- **Exercise input**:

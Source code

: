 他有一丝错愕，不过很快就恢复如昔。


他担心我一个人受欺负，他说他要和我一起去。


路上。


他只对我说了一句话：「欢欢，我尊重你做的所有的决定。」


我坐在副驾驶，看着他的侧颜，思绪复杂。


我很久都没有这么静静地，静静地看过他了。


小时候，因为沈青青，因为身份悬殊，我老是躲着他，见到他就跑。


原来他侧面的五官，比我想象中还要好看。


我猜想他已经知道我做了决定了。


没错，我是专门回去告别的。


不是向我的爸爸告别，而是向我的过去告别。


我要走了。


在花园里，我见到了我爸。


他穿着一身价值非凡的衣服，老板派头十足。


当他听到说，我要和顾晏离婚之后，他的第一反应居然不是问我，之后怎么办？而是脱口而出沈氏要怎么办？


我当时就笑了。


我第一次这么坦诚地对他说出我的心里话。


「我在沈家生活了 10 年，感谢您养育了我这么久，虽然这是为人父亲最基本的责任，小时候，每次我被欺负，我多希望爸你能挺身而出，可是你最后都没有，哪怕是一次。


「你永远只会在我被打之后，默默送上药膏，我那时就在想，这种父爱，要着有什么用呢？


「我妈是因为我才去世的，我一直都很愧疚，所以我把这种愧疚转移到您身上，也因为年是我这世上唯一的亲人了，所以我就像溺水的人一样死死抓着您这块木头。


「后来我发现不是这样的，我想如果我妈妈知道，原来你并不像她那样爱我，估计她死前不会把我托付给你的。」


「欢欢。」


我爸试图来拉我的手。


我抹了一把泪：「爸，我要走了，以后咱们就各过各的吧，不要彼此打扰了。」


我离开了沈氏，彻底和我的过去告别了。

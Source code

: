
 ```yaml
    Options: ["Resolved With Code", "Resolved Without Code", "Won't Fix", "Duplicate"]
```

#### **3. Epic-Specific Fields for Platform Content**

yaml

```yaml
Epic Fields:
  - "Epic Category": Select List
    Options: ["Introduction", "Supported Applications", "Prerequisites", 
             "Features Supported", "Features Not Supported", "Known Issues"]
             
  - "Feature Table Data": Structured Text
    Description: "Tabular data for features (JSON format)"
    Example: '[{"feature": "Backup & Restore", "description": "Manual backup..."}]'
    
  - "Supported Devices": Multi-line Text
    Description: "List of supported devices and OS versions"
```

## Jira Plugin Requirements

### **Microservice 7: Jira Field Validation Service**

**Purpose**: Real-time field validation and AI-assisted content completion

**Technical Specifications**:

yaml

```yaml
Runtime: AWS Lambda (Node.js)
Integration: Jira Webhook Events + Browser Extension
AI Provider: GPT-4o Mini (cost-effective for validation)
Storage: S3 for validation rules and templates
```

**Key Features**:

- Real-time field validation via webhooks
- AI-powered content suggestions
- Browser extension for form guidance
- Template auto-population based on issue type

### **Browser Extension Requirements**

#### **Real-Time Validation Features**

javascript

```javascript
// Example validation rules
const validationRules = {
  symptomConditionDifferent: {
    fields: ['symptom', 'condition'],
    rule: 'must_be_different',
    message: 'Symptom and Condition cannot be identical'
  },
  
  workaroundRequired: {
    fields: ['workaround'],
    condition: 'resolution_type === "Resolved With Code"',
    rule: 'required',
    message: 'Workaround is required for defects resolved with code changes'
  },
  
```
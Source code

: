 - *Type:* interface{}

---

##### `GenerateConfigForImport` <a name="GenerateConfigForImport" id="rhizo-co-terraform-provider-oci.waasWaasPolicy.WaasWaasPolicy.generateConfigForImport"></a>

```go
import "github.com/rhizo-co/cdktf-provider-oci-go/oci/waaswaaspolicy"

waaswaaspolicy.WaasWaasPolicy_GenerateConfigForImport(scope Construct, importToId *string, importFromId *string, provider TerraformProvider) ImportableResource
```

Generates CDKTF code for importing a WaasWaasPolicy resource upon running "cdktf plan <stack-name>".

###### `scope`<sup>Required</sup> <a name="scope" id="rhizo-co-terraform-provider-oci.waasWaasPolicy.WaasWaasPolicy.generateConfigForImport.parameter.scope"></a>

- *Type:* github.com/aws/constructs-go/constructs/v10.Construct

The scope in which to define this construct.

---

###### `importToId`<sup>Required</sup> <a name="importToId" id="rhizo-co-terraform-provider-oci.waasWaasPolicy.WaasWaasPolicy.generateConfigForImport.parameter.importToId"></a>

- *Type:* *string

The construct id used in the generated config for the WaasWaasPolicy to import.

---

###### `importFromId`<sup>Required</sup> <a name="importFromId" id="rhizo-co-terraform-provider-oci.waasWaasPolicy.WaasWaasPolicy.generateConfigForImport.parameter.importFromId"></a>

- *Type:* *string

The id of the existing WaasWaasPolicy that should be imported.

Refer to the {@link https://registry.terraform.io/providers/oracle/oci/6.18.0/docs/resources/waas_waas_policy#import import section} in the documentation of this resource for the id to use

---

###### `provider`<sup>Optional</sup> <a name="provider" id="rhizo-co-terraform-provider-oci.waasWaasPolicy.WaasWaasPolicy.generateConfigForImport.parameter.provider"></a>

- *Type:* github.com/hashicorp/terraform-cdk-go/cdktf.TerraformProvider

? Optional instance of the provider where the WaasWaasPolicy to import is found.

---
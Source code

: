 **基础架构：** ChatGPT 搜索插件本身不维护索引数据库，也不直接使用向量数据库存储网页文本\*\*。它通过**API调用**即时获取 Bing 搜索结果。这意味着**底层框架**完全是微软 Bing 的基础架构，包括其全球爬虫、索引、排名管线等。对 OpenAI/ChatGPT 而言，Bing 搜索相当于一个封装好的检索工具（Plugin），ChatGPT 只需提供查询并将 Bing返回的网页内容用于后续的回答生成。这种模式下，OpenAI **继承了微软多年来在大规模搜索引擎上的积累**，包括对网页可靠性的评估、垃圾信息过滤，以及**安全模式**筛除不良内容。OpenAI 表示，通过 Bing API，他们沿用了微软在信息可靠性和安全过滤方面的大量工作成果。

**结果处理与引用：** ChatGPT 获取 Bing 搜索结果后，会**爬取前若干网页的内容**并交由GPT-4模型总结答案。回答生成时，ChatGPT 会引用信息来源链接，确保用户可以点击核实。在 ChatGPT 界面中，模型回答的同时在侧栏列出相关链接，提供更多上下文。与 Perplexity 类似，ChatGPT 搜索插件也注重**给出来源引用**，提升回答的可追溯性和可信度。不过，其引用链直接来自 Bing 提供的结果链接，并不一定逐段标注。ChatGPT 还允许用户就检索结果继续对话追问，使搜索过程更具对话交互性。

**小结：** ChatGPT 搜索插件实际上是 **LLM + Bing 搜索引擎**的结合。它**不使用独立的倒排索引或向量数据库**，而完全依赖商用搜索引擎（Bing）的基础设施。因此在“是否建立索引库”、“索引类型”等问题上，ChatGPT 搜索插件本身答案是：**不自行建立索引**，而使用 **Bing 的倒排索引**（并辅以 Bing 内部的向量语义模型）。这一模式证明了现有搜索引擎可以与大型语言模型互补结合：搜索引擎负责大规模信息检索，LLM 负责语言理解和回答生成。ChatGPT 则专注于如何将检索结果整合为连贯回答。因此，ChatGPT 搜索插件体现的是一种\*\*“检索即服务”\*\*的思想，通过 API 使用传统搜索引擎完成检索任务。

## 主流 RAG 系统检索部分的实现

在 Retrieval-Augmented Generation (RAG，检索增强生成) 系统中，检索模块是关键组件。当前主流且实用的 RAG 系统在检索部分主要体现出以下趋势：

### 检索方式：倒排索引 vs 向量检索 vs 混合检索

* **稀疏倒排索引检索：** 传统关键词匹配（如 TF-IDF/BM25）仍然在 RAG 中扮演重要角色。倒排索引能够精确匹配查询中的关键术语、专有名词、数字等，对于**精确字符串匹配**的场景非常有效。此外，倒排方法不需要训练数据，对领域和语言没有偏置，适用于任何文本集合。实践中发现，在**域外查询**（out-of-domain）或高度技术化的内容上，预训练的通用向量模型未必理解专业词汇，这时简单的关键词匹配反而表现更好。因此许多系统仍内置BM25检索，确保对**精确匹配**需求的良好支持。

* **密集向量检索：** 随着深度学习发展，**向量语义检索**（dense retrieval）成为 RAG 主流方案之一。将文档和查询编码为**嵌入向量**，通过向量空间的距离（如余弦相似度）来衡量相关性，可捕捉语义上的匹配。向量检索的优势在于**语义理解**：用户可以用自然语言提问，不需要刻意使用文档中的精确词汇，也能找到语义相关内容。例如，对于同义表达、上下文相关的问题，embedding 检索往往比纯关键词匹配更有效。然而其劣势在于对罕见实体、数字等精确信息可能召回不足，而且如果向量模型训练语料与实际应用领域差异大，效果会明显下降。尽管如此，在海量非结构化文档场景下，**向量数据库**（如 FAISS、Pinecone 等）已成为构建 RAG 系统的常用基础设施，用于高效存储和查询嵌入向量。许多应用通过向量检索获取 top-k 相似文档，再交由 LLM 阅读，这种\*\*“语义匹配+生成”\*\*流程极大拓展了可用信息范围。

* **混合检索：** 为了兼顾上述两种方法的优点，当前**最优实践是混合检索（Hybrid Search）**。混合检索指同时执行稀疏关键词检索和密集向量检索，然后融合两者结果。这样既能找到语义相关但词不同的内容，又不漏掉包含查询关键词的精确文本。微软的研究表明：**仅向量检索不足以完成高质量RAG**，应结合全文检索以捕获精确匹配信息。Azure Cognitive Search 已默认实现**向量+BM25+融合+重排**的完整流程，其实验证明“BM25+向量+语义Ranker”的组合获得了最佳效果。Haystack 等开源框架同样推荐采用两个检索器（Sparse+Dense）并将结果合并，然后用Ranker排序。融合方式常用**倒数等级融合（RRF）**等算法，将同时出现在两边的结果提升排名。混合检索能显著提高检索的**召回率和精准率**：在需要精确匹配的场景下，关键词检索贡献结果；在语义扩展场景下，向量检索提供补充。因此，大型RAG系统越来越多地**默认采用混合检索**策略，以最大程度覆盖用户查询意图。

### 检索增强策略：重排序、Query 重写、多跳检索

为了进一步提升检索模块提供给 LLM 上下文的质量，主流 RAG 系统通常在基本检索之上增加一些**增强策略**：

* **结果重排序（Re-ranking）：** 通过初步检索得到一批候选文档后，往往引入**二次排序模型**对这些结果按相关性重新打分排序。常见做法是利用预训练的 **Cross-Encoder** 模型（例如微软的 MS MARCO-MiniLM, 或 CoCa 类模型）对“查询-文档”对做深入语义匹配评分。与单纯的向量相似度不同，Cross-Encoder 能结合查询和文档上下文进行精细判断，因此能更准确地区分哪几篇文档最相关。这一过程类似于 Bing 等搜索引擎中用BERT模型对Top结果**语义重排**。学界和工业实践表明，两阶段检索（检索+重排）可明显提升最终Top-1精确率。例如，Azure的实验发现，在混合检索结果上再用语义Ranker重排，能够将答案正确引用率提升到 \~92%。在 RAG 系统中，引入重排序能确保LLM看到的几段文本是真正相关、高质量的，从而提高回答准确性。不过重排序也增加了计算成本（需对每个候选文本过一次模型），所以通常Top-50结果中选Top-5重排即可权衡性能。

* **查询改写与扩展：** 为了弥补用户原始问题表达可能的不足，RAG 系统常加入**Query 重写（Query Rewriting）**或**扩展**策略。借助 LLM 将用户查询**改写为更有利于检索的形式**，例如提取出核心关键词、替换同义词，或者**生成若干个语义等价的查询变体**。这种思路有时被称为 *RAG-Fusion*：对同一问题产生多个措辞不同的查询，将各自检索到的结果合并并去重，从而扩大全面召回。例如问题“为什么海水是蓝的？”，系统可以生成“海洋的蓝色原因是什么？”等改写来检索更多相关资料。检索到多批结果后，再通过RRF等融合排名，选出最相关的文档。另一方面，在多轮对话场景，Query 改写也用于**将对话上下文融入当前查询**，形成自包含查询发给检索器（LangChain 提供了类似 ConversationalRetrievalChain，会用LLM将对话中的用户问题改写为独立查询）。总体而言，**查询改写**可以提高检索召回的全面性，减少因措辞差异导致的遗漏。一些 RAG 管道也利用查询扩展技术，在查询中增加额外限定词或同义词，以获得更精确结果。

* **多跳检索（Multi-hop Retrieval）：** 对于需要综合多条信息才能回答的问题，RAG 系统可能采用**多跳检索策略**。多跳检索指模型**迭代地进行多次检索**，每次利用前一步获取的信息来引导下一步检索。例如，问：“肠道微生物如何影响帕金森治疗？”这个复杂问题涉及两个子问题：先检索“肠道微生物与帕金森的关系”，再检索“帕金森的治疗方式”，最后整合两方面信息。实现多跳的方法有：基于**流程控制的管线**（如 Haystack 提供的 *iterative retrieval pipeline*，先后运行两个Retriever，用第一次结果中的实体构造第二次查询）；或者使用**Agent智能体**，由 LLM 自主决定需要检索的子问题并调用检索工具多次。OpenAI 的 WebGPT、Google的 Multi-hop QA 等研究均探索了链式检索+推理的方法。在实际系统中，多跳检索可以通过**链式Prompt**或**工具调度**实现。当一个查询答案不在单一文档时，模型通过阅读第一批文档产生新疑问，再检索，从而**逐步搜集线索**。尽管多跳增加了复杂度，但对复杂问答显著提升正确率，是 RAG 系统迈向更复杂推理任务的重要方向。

- **Task requirements**:
Using the records given above, list every line that includes the word "Epic".

- **Written answer**:
#### **3. Epic-Specific Fields for Platform Content**
Epic Fields:
  - "Epic Category": Select List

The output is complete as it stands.